Contributions to a Roth 401(k) account are taxed before they go into the account; and if certain conditions are met, no taxes are due when employee contributions—and any associated earnings—are withdrawn. Employer contributions, however, such as matching contributions, are taxed when withdrawn. This is in contrast with traditional 401(k) accounts, which are taxed only on withdrawal.

Roth 401(k) trends

Bank of America participants contributed $482.8 million to their Roth 401(k) accounts in 2018, a 14% increase over 20171
62% of participants who made Roth contributions also made pre-tax contributions2

While tax considerations are important, there are other plan rules that should factor into the decision as well:

Contribution limits

If you choose to offer a Roth 401(k), your employees can elect either pre-tax “traditional 401(k)” contributions or Roth contributions. The same contribution limits apply to either type of 401(k)—traditional or Roth, or the two combined if contributions are made to both. Catch-up contributions, if available under your plan, can also be made to either type of account, or both, by eligible participants.

Qualified distribution

For a “qualified distribution” (i.e. a federal tax-free distribution) to occur, the participant must be at least 59½ years old, disabled or deceased. State income tax laws vary; consult a tax professional to determine how your state treats Roth 401(k) distributions.

Five-Year Rule

There is also a “Five-Year Rule” which must be met. This requires at least five years elapse from the first day of the year of a participant’s initial contribution to a Roth 401(k) account and the first withdrawal.
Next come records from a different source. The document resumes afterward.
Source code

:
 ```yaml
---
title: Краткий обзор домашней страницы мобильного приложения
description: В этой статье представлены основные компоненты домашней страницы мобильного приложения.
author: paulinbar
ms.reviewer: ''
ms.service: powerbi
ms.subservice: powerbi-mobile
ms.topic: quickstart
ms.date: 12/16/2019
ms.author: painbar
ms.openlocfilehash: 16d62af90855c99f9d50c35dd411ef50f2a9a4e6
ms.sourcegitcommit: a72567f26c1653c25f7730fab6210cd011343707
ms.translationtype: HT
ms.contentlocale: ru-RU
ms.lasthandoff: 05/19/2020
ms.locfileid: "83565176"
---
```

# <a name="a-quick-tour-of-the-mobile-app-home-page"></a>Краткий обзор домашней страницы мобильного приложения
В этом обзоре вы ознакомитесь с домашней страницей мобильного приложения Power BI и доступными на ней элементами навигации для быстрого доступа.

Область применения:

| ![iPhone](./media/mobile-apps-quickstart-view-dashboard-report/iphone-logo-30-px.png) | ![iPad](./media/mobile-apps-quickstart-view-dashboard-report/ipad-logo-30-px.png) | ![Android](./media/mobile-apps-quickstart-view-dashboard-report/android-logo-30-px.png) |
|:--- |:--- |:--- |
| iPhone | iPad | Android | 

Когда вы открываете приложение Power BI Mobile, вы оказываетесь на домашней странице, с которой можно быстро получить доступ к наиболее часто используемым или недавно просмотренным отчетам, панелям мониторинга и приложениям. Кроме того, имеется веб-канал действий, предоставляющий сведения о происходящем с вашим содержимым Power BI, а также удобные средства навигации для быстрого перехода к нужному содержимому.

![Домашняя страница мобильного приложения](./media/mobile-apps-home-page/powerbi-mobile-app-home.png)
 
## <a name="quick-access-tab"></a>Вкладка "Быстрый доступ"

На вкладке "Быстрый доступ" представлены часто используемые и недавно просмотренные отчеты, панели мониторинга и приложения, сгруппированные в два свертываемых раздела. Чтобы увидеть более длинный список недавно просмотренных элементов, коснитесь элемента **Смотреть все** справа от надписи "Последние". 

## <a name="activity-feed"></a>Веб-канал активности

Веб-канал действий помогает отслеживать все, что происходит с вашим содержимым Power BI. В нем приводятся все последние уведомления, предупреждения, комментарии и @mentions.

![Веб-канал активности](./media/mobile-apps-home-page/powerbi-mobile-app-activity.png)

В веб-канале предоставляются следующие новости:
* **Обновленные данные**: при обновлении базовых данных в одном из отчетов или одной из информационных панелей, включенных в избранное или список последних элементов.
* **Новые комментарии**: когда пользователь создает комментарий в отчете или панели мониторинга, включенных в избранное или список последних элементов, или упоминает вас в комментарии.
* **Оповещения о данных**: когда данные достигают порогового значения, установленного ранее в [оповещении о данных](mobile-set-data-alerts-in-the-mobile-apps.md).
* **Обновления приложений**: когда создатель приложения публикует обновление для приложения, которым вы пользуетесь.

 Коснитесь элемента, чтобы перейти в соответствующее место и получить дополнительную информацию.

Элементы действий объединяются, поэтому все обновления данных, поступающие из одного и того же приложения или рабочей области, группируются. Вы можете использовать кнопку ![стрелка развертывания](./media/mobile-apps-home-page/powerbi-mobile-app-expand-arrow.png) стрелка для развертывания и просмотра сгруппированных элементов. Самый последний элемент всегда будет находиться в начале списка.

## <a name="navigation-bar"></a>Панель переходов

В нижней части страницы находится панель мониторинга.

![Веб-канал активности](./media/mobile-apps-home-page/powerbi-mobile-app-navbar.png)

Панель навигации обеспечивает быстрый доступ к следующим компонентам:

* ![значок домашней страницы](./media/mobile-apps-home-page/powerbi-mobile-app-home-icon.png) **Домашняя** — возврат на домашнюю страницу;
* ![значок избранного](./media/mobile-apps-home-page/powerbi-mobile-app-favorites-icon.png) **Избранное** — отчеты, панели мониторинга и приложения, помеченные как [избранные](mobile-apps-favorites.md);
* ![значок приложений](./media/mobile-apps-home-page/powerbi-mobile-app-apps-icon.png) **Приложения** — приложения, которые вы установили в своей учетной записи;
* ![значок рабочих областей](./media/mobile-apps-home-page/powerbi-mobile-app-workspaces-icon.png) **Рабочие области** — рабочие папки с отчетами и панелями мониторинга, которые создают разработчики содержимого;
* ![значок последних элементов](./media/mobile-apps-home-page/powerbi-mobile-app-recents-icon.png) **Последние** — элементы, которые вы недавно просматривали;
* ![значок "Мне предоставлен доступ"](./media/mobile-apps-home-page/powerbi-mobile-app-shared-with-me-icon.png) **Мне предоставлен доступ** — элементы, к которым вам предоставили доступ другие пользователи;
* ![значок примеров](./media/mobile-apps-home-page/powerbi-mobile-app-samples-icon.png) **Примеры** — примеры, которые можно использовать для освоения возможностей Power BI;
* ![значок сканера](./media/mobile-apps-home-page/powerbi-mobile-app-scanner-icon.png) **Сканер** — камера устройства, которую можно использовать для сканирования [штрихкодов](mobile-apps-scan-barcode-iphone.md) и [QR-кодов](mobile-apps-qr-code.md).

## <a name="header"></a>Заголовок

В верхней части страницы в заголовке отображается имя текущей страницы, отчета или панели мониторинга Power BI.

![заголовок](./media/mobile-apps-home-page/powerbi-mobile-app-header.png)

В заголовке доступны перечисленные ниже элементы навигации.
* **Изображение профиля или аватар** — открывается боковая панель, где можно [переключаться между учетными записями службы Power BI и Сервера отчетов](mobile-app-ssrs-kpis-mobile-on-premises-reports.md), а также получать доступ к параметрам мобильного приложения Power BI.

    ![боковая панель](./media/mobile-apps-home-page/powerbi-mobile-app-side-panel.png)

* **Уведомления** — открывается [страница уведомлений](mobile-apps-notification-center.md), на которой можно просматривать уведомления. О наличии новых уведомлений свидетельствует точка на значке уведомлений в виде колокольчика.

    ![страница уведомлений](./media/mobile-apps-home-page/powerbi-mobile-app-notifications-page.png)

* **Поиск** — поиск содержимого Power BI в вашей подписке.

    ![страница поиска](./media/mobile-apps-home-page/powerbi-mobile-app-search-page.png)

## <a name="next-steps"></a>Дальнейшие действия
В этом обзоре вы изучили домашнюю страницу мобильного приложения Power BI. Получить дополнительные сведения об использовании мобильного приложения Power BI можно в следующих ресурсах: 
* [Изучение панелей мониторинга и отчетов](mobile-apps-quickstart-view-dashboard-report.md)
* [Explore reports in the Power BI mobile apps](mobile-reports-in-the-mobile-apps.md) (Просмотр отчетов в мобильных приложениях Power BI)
For purposes of this rule, contributions made at any time during the calendar year are treated as if they were made on January 1 of that year. Distributions that do not meet the requirements outlined above are non-qualified, and the earnings are subject to regular federal income tax and possibly additional taxes unless an exception applies. Other non-qualified distributions include corrective refunds and deemed distributions.


Roth 401(k) account distributions are subject to the same restrictions on distributions prior to “triggering events” as those which apply to traditional 401(k) contributions, as well as the same force-out rules and the same Required Minimum Distributions. With a Roth 401(k) account, employer contributions must be separately accounted for, since employer contributions are taxed upon withdrawal.

Who offers the Roth 401(k) feature?

Large companies: 59%3
Medium companies: 60%3

Key takeaways

Your Bank of America representative can help you decide whether to offer the Roth 401(k) contribution option. If you choose to offer your employees this feature, your service team will:

Help you plan, schedule and implement the rollout.

Help you amend your plan document to add the Roth contribution feature, which should be executed prior to withholding any Roth deferrals.

Work with you on any necessary changes to payroll files, forms, enrollment kits, etc.

Provide training and materials to help you communicate the availability to employees.

1 Bank of America data, 2018 versus 2017.

2 Bank of America data, as of December 31, 2018.

3 PLANSPONSOR, “Roth 401(k) Option Availability Increases with Company Size,” August 2017. Large companies defined as those with 500 or more employees; medium companies 100-499.